(About this exercise)
Repeat the entries that follow, exactly as they are written.

════════════════

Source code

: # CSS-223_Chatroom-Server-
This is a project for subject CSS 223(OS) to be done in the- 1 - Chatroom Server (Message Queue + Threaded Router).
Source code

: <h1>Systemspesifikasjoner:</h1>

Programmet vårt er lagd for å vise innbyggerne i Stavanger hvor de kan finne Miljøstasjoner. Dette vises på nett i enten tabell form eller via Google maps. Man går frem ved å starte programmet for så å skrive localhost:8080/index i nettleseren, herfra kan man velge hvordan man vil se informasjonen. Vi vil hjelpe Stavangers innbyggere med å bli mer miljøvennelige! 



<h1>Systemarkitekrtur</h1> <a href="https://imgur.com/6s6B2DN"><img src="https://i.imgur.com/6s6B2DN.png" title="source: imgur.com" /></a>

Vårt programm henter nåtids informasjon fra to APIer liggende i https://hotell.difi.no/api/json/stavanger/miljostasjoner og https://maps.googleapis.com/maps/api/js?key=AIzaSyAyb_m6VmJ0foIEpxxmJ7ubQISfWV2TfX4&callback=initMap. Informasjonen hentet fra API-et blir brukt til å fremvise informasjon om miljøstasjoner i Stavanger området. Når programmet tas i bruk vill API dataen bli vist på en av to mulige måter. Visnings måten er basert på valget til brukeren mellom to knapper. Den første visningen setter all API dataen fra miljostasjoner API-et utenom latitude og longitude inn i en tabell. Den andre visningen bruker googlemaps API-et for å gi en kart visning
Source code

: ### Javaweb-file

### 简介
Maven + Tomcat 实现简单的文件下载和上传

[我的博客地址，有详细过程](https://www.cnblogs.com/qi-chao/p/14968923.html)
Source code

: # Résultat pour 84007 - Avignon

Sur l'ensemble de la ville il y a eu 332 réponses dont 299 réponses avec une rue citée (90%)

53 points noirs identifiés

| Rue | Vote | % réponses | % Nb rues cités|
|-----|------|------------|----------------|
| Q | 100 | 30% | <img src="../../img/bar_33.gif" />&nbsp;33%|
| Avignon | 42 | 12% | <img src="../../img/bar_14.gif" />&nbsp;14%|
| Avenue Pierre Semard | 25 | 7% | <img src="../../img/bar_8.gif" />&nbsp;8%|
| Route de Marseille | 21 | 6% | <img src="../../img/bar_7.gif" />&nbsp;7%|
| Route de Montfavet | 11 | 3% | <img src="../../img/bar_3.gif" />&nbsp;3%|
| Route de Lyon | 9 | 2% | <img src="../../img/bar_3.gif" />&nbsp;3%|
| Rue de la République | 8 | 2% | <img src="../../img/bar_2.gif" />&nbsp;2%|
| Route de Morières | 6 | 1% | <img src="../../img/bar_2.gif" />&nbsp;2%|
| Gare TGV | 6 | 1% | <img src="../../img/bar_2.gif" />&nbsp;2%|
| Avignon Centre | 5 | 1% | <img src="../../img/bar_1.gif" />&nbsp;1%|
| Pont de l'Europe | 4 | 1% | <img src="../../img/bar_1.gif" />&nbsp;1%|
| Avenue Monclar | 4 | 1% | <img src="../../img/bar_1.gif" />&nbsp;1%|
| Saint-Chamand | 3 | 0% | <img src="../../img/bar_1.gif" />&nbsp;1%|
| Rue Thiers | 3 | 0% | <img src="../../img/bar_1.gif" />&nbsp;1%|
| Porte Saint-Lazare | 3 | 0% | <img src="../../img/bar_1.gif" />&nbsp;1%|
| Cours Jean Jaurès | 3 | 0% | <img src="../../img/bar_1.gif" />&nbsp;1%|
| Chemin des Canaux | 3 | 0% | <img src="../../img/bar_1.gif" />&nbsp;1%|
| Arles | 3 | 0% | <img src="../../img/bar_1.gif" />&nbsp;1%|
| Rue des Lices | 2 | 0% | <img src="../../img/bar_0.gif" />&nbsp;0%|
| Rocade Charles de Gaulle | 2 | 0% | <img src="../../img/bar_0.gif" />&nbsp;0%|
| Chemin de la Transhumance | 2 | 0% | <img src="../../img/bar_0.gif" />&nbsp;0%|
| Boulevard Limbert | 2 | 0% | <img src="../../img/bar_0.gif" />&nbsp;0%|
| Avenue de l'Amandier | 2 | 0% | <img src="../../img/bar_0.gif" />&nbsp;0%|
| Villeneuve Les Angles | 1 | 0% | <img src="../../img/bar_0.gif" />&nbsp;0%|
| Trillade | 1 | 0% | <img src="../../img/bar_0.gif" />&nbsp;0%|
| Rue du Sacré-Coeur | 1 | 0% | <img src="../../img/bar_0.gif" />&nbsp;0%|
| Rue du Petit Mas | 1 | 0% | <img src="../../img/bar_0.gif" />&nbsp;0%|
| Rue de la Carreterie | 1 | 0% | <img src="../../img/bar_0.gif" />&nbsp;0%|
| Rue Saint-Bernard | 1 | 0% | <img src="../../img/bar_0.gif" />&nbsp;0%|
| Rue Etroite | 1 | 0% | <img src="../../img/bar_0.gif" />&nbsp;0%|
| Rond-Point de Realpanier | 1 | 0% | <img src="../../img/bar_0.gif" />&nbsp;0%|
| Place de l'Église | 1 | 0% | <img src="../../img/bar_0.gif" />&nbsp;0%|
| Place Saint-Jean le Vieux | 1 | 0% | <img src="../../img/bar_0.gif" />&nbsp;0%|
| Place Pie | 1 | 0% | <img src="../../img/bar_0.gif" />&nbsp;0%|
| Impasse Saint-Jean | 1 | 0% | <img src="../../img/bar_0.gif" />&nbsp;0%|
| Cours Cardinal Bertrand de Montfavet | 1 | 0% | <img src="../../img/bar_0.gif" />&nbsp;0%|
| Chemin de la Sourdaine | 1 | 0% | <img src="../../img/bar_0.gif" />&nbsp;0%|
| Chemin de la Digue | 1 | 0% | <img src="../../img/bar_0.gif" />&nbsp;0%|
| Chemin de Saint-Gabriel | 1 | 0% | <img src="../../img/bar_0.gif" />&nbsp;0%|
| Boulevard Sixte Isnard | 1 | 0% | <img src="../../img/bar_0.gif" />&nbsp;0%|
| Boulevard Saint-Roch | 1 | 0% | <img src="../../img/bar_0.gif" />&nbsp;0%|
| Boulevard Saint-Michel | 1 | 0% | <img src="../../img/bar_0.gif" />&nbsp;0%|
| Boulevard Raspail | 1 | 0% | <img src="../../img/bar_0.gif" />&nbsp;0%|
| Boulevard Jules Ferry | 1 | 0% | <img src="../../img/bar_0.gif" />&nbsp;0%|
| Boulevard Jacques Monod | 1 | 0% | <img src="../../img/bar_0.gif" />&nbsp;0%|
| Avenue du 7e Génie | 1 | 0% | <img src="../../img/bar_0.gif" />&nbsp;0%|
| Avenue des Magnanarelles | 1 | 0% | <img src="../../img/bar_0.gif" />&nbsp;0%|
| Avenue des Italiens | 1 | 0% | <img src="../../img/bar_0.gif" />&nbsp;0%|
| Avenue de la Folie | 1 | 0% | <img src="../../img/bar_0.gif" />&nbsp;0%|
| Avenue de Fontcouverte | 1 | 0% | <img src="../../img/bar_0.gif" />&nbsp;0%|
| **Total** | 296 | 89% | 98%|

════════════════

(Response for this exercise)
Source code

: # CSS-223_Chatroom-Server-
This is a project for subject CSS 223(OS) to be done in the- 1 - Chatroom Server (Message Queue + Threaded Router).
Source code

: <h1>Systemspesifikasjoner:</h1>

Programmet vårt er lagd for å vise innbyggerne i Stavanger hvor de kan finne Miljøstasjoner. Dette vises på nett i enten tabell form eller via Google maps. Man går frem ved å starte programmet for så å skrive localhost:8080/index i nettleseren, herfra kan man velge hvordan man vil se informasjonen. Vi vil hjelpe Stavangers innbyggere med å bli mer miljøvennelige! 



<h1>Systemarkitekrtur</h1> <a href="https://imgur.com/6s6B2DN"><img src="https://i.imgur.com/6s6B2DN.png" title="source: imgur.com" /></a>

Vårt programm henter nåtids informasjon fra to APIer liggende i https://hotell.difi.no/api/json/stavanger/miljostasjoner og https://maps.googleapis.com/maps/api/js?key=AIzaSyAyb_m6VmJ0foIEpxxmJ7ubQISfWV2TfX4&callback=initMap. Informasjonen hentet fra API-et blir brukt til å fremvise informasjon om miljøstasjoner i Stavanger området. Når programmet tas i bruk vill API dataen bli vist på en av to mulige måter. Visnings måten er basert på valget til brukeren mellom to knapper. Den første visningen setter all API dataen fra miljostasjoner API-et utenom latitude og longitude inn i en tabell. Den andre visningen bruker googlemaps API-et for å gi en kart visning
Source code

: ### Javaweb-file

### 简介
Maven + Tomcat 实现简单的文件下载和上传

[我的博客地址，有详细过程](https://www.cnblogs.com/qi-chao/p/14968923.html)
Source code

: # Résultat pour 84007 - Avignon

Sur l'ensemble de la ville il y a eu 332 réponses dont 299 réponses avec une rue citée (90%)

53 points noirs identifiés

| Rue | Vote | % réponses | % Nb rues cités|
|-----|------|------------|----------------|
| Q | 100 | 30% | <img src="../../img/bar_33.gif" />&nbsp;33%|
| Avignon | 42 | 12% | <img src="../../img/bar_14.gif" />&nbsp;14%|
| Avenue Pierre Semard | 25 | 7% | <img src="../../img/bar_8.gif" />&nbsp;8%|
| Route de Marseille | 21 | 6% | <img src="../../img/bar_7.gif" />&nbsp;7%|
| Route de Montfavet | 11 | 3% | <img src="../../img/bar_3.gif" />&nbsp;3%|
| Route de Lyon | 9 | 2% | <img src="../../img/bar_3.gif" />&nbsp;3%|
| Rue de la République | 8 | 2% | <img src="../../img/bar_2.gif" />&nbsp;2%|
| Route de Morières | 6 | 1% | <img src="../../img/bar_2.gif" />&nbsp;2%|
| Gare TGV | 6 | 1% | <img src="../../img/bar_2.gif" />&nbsp;2%|
| Avignon Centre | 5 | 1% | <img src="../../img/bar_1.gif" />&nbsp;1%|
| Pont de l'Europe | 4 | 1% | <img src="../../img/bar_1.gif" />&nbsp;1%|
| Avenue Monclar | 4 | 1% | <img src="../../img/bar_1.gif" />&nbsp;1%|
| Saint-Chamand | 3 | 0% | <img src="../../img/bar_1.gif" />&nbsp;1%|
| Rue Thiers | 3 | 0% | <img src="../../img/bar_1.gif" />&nbsp;1%|
| Porte Saint-Lazare | 3 | 0% | <img src="../../img/bar_1.gif" />&nbsp;1%|
| Cours Jean Jaurès | 3 | 0% | <img src="../../img/bar_1.gif" />&nbsp;1%|
| Chemin des Canaux | 3 | 0% | <img src="../../img/bar_1.gif" />&nbsp;1%|
| Arles | 3 | 0% | <img src="../../img/bar_1.gif" />&nbsp;1%|
| Rue des Lices | 2 | 0% | <img src="../../img/bar_0.gif" />&nbsp;0%|
| Rocade Charles de Gaulle | 2 | 0% | <img src="../../img/bar_0.gif" />&nbsp;0%|
| Chemin de la Transhumance | 2 | 0% | <img src="../../img/bar_0.gif" />&nbsp;0%|
| Boulevard Limbert | 2 | 0% | <img src="../../img/bar_0.gif" />&nbsp;0%|
| Avenue de l'Amandier | 2 | 0% | <img src="../../img/bar_0.gif" />&nbsp;0%|
| Villeneuve Les Angles | 1 | 0% | <img src="../../img/bar_0.gif" />&nbsp;0%|
| Trillade | 1 | 0% | <img src="../../img/bar_0.gif" />&nbsp;0%|
| Rue du Sacré-Coeur | 1 | 0% | <img src="../../img/bar_0.gif" />&nbsp;0%|
| Rue du Petit Mas | 1 | 0% | <img src="../../img/bar_0.gif" />&nbsp;0%|
| Rue de la Carreterie | 1 | 0% | <img src="../../img/bar_0.gif" />&nbsp;0%|
| Rue Saint-Bernard | 1 | 0% | <img src="../../img/bar_0.gif" />&nbsp;0%|
| Rue Etroite | 1 | 0% | <img src="../../img/bar_0.gif" />&nbsp;0%|
| Rond-Point de Realpanier | 1 | 0% | <img src="../../img/bar_0.gif" />&nbsp;0%|
| Place de l'Église | 1 | 0% | <img src="../../img/bar_0.gif" />&nbsp;0%|
| Place Saint-Jean le Vieux | 1 | 0% | <img src="../../img/bar_0.gif" />&nbsp;0%|
| Place Pie | 1 | 0% | <img src="../../img/bar_0.gif" />&nbsp;0%|
| Impasse Saint-Jean | 1 | 0% | <img src="../../img/bar_0.gif" />&nbsp;0%|
| Cours Cardinal Bertrand de Montfavet | 1 | 0% | <img src="../../img/bar_0.gif" />&nbsp;0%|
| Chemin de la Sourdaine | 1 | 0% | <img src="../../img/bar_0.gif" />&nbsp;0%|
| Chemin de la Digue | 1 | 0% | <img src="../../img/bar_0.gif" />&nbsp;0%|
| Chemin de Saint-Gabriel | 1 | 0% | <img src="../../img/bar_0.gif" />&nbsp;0%|
| Boulevard Sixte Isnard | 1 | 0% | <img src="../../img/bar_0.gif" />&nbsp;0%|
| Boulevard Saint-Roch | 1 | 0% | <img src="../../img/bar_0.gif" />&nbsp;0%|
| Boulevard Saint-Michel | 1 | 0% | <img src="../../img/bar_0.gif" />&nbsp;0%|
| Boulevard Raspail | 1 | 0% | <img src="../../img/bar_0.gif" />&nbsp;0%|
| Boulevard Jules Ferry | 1 | 0% | <img src="../../img/bar_0.gif" />&nbsp;0%|
| Boulevard Jacques Monod | 1 | 0% | <img src="../../img/bar_0.gif" />&nbsp;0%|
| Avenue du 7e Génie | 1 | 0% | <img src="../../img/bar_0.gif" />&nbsp;0%|
| Avenue des Magnanarelles | 1 | 0% | <img src="../../img/bar_0.gif" />&nbsp;0%|
| Avenue des Italiens | 1 | 0% | <img src="../../img/bar_0.gif" />&nbsp;0%|
| Avenue de la Folie | 1 | 0% | <img src="../../img/bar_0.gif" />&nbsp;0%|
| Avenue de Fontcouverte | 1 | 0% | <img src="../../img/bar_0.gif" />&nbsp;0%|
| **Total** | 296 | 89% | 98%|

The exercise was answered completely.